Provincial Archives of Alberta, Anthony Mardiros Collection, Co-operative Commonwealth Federation Election Material, 83-0115-053b-005
CCF/NDP veteran politician Harold Winch was the first non-Sikh presented with a kirpan in Canada. The presentation at the Vancouver Gurdwara recognized his efforts on behalf of South Asian immigrants. The Vancouver Sun, July 17, 1972, 25. Republished with the express permission of Vancouver Sun, a division of Postmedia Network Inc.

For many decades, the ‘Asiatic question’ was the most divisive and persistent obstacle to working-class unity in BC. Racism, complicated by the low wages, long hours and substandard living conditions for [South Asian], Chinese and Japanese workers, created a deep divisions.[1]

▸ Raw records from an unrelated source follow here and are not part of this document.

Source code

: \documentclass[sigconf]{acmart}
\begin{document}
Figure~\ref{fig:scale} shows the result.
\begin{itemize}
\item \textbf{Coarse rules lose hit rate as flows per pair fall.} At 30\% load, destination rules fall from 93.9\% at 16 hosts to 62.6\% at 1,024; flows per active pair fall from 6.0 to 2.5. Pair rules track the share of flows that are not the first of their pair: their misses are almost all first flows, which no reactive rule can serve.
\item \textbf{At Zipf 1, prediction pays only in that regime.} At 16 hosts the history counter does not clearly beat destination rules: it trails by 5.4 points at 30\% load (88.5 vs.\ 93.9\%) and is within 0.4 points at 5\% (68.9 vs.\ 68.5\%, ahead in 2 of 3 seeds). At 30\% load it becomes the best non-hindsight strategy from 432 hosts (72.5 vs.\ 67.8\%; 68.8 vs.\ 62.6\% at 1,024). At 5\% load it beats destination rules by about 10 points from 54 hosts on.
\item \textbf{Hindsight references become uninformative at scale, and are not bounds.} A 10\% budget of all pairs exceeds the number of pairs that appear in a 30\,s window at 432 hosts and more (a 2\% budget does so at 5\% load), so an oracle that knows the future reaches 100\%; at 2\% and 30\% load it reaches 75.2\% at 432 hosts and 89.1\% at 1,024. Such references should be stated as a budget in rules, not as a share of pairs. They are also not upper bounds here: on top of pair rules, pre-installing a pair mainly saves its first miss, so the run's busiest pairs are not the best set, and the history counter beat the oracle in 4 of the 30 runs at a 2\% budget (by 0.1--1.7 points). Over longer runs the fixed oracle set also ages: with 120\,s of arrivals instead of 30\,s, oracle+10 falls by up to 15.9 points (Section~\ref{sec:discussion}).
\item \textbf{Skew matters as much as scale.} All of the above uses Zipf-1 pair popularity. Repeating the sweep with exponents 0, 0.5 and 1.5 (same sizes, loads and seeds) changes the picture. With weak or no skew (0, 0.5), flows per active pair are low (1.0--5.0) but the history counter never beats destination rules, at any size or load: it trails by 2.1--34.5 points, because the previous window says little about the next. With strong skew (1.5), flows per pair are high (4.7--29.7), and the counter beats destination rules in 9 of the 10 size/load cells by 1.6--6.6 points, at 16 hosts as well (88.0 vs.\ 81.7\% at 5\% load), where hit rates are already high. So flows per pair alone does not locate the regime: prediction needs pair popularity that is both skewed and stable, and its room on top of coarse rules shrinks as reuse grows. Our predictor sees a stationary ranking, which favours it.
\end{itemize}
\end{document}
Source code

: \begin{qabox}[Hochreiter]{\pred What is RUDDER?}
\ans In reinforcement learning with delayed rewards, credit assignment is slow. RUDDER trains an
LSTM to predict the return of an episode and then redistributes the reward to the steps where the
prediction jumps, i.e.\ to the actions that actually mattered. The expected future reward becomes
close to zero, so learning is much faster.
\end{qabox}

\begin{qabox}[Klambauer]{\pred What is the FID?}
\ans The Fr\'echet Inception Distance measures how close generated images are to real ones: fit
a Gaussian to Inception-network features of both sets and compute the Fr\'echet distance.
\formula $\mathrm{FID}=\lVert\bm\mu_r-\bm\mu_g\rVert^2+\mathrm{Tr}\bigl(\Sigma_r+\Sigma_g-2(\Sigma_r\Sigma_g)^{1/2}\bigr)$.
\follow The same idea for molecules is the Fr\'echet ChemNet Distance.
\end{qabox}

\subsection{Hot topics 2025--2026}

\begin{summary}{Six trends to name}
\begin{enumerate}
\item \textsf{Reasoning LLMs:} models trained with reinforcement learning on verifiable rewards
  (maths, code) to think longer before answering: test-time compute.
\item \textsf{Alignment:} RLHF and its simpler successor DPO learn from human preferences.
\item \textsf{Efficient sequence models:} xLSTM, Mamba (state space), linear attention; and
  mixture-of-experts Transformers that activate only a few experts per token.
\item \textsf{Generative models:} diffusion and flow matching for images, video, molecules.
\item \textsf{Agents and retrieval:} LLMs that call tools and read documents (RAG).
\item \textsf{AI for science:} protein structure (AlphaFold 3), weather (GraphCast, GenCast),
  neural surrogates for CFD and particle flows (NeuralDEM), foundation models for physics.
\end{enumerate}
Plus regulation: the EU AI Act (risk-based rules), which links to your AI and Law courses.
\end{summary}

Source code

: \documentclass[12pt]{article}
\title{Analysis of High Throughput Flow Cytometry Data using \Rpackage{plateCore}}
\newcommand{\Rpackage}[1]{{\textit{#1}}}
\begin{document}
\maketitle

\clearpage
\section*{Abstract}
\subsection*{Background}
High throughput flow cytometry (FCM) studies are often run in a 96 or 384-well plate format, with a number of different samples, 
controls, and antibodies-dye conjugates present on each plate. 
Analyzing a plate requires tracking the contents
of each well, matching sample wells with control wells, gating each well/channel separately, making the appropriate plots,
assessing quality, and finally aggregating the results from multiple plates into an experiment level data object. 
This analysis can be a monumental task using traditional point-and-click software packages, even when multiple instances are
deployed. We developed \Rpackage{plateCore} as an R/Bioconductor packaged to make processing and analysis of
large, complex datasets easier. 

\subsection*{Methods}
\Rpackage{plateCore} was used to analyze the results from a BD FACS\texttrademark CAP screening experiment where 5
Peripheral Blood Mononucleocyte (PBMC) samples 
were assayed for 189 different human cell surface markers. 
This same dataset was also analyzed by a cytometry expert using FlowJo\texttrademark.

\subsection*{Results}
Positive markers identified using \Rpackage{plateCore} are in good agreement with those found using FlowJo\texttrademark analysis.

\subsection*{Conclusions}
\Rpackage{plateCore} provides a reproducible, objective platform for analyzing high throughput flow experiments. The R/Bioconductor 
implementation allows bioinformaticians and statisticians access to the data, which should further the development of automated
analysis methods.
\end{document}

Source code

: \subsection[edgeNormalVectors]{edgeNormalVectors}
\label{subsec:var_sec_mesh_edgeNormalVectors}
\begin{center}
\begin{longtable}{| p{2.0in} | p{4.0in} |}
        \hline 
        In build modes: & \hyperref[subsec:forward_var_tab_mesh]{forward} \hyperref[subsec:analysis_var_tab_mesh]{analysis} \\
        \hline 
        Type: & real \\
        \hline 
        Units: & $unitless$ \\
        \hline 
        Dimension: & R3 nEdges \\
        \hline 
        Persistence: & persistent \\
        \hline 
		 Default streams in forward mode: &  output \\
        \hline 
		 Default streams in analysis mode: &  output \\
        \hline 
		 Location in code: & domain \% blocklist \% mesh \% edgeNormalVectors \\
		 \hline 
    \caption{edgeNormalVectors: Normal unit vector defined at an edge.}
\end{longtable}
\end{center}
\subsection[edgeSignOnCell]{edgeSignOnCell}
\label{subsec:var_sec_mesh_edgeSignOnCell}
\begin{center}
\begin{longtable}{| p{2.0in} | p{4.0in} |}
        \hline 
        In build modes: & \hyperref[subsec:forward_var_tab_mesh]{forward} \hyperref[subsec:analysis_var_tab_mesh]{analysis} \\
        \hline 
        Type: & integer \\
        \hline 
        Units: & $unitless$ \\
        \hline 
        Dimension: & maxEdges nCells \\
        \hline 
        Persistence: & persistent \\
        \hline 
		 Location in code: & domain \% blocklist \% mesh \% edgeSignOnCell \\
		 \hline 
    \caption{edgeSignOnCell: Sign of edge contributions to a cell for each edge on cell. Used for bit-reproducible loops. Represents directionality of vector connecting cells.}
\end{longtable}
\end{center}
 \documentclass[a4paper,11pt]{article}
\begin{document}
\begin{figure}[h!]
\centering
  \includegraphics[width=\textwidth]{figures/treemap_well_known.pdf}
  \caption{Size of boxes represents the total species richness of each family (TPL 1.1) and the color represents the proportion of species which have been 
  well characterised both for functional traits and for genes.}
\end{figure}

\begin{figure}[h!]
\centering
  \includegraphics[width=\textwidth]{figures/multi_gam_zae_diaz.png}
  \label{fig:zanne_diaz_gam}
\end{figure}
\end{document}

When the Co-operative Commonwealth Federation (CCF) was founded in Calgary in 1932, it included the Socialist Party and other progressive and labour groups. The CCF had strong principles. In the House of Commons, and in the BC legislature, CCF representatives bucked racism of the day to argue Asian-Canadians should be given the right to vote. During the Second World War, the CCF defended the rights of Japanese-Canadians, when others called for them to be placed in internment camps and deported after the war.[2]

In a formal alliance with organized labour in 1961, the CCF evolved into the New Democratic Party. Both parties embraced equality of races.

The New Democratic Party (NDP) founding constitution in 1961 enshrined the inclusion of all races in the party’s membership. Its political program called for a Canadian Bill of Rights as part of the country’s constitution.

The International Woodworkers of America (IWA), which became the predominant union in the forest industry in BC, were formally affiliated to the NDP in BC. As the Party grew, so too did its South Asian membership, many of whom ultimately took political office with the NDP and on the provincial stage.

  1. Benjamin Isitt, (2003). The Search for Solidarity: The Industrial and Political Roots of the Cooperative Commonwealth Federation in British Columbia, 1913-1928, Thesis, University of Victoria, 2003, 126.
  2. John Mackie, "Vancouver South MP Angus MacInnis and Grace Woodsworth began the most storied marriage in the history of Canadian socialism". The Vancouver Sun, January 11, 2014, 2.